SAF is joined by Defense Distributed, the Firearms Policy Coalition, Firearms Policy Foundation, Calguns Foundation, California Association Federal Firearms Licensees and a private citizen, Brandon Combs. They are represented by attorneys Chad Flores, Daniel Hammond and Hannah Roblyer of Beck Redden LLP in Houston and Daniel L. Schmutter of Hartman & Winnicki, P.C. in Ridgewood, N.J.

The lawsuit contends that after New Jersey lawmakers passed the new statute last November, Attorney General Grewal censored the plaintiffs’ free speech rights by threatening to jail them or anyone else that violates a section of the law that criminalizes distribution of digital instructions that may be used to produce a firearm with a three-dimensional printer.

“This isn’t about firearms, it’s about freedom of speech,” said SAF founder and Executive Vice President Alan M. Gottlieb. “If Attorney General Grewal can suppress the sharing of technical information about the production of firearms components using modern technology, what else might he, or another attorney general choose to suppress at some future date if he or she doesn’t like it?

“Section 3(I)(2) of the law doesn’t criminalize conduct,” he observed, “it criminalizes speech, the mere act of sharing information. We are hopeful the court will recognize the Orwellian nature of this prohibition and conclude, as we have, that it is an unconstitutional abridgement of protected speech.”

The lawsuit notes that all types of digital firearms information are censored, including computer aided design files and other code or instructions stored and displayed in electronic format as a digital model.
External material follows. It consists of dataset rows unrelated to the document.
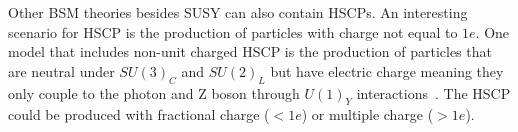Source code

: Other BSM theories besides SUSY can also contain HSCPs.
An interesting scenario for HSCP is the production of particles with charge not equal to $1e$.
One model that includes non-unit charged HSCP is the production of particles that are neutral under $SU(3)_C$ and $SU(2)_L$ 
but have electric charge meaning they only couple to the photon and Z boson through $U(1)_Y$ interactions~\cite{Langacker:2011db}.
The HSCP could be produced with fractional charge ($<1e$) or multiple charge ($>1e$).


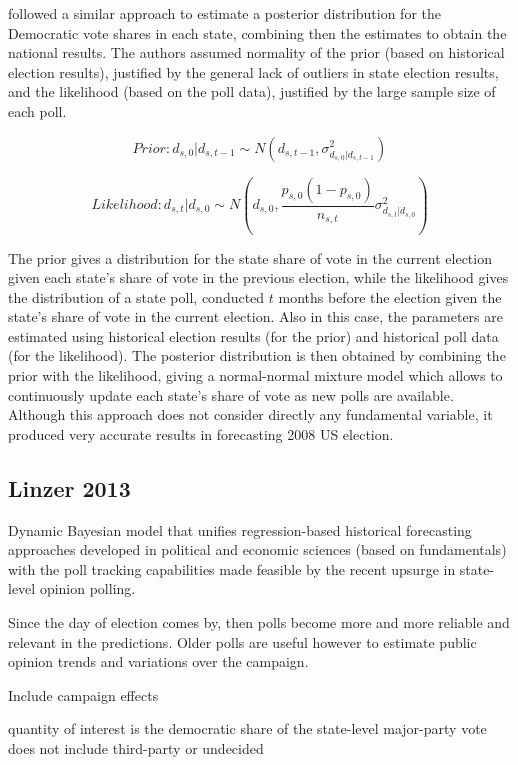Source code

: \documentclass[
  12pt]{article}
\begin{document}
\citep{loc:gel:2010} followed a similar approach to estimate a posterior
distribution for the Democratic vote shares in each state, combining
then the estimates to obtain the national results. The authors assumed
normality of the prior (based on historical election results), justified
by the general lack of outliers in state election results, and the
likelihood (based on the poll data), justified by the large sample size
of each poll.

\[Prior: d_{s,0}|d_{s,t-1} \sim N(d_{s,t-1}, \sigma^2_{d_{s,0}|d_{s,t-1}})\]

\[Likelihood: d_{s,t}|d_{s,0} \sim N(d_{s,0}, \frac{p_{s,0}(1-p_{s,0})}{n_{s,t}} \sigma^2_{d_{s,t}|d_{s,0}})\]

The prior gives a distribution for the state share of vote in the
current election given each state's share of vote in the previous
election, while the likelihood gives the distribution of a state poll,
conducted \(t\) months before the election given the state's share of
vote in the current election. Also in this case, the parameters are
estimated using historical election results (for the prior) and
historical poll data (for the likelihood). The posterior distribution is
then obtained by combining the prior with the likelihood, giving a
normal-normal mixture model which allows to continuously update each
state's share of vote as new polls are available. Although this approach
does not consider directly any fundamental variable, it produced very
accurate results in forecasting 2008 US election.

\hypertarget{linzer-2013}{%
\subsection{Linzer 2013}\label{linzer-2013}}

\citep{lin:2013}

Dynamic Bayesian model that unifies regression-based historical
forecasting approaches developed in political and economic sciences
(based on fundamentals) with the poll tracking capabilities made
feasible by the recent upsurge in state-level opinion polling.

Since the day of election comes by, then polls become more and more
reliable and relevant in the predictions. Older polls are useful however
to estimate public opinion trends and variations over the campaign.

Include campaign effects

quantity of interest is the democratic share of the state-level
major-party vote does not include third-party or undecided
\end{document}
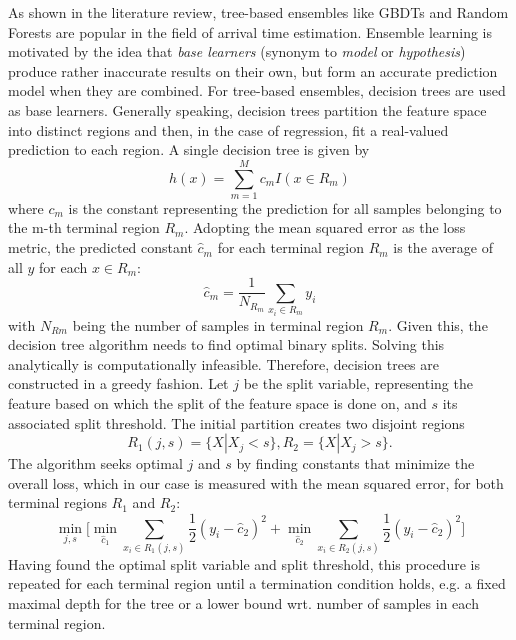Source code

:As shown in the literature review, tree-based ensembles like GBDTs and Random Forests are popular in the field of arrival time estimation. Ensemble learning is motivated by the idea that \textit{base learners} (synonym to \textit{model} or \textit{hypothesis}) produce rather inaccurate results on their own, but form an accurate prediction model when they are combined. For tree-based ensembles, decision trees are used as base learners. 
Generally speaking, decision trees partition the feature space into distinct regions and then, in the case of regression, fit a real-valued prediction to each region. 
A single decision tree is given by
\begin{equation}
h(x) = \sum_{m=1}^{M} c_m I(x \in R_m)
\end{equation}
where $ c_m $ is the constant representing the prediction for all samples belonging to the m-th terminal region $ R_m $. Adopting the mean squared error as the loss metric, the predicted constant $ \hat{c}_m $ for each terminal region $ R_m $ is the average of all $ y $ for each $ x \in R_m $:
\begin{equation}
	\hat{c}_m =  \dfrac{1}{N_{R_m}}\sum_{x_i \in R_m}^{} y_i
\end{equation}
with $ N_{Rm} $ being the number of samples in terminal region $ R_m $. Given this, the decision tree algorithm needs to find optimal binary splits. Solving this analytically is computationally infeasible. Therefore, decision trees are constructed in a greedy fashion.
Let $ j $ be the split variable, representing the feature based on which the split of the feature space is done on, and $ s $ its associated split threshold.
The initial partition creates two disjoint regions
\begin{equation}
	R_1 (j,s) = \{X | X_j < s \}, R_{2} = \{X | X_j > s\}.
\end{equation}
The algorithm seeks optimal $ j $ and $ s $ by finding constants that minimize the overall loss, which in our case is measured with the mean squared error, for both terminal regions $ R_1 $ and $ R_2 $:
\begin{equation}\label{minjs}
	\min_{j,s} \bigg [\min_{\hat{c}_1} \sum_{x_i \in R_1(j,s)} \dfrac{1}{2}(y_i - \hat{c}_{2})^2 + \min_{\hat{c}_2} \sum_{x_i \in R_{2}(j,s)} \dfrac{1}{2}(y_i - \hat{c}_{2})^2\bigg]
\end{equation}
Having found the optimal split variable and split threshold, this procedure is repeated for each terminal region until a termination condition holds, e.g. a fixed maximal depth for the tree or a lower bound wrt. number of samples in each terminal region.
Under the law, it does not matter whether anyone actually uses the information, only that it is available and “may be used.”

“With so much media attention on 3-D technology in recent months, the public has a right to know what the controversy is all about,” Gottlieb said. “But Grewal won’t allow that so we’re taking him to court.”

The Second Amendment Foundation (www.saf.org) is the nation's oldest and largest tax-exempt education, research, publishing and legal action group focusing on the Constitutional right and heritage to privately own and possess firearms. Founded in 1974, The Foundation has grown to more than 650,000 members and supporters and conducts many programs designed to better inform the public about the consequences of gun control.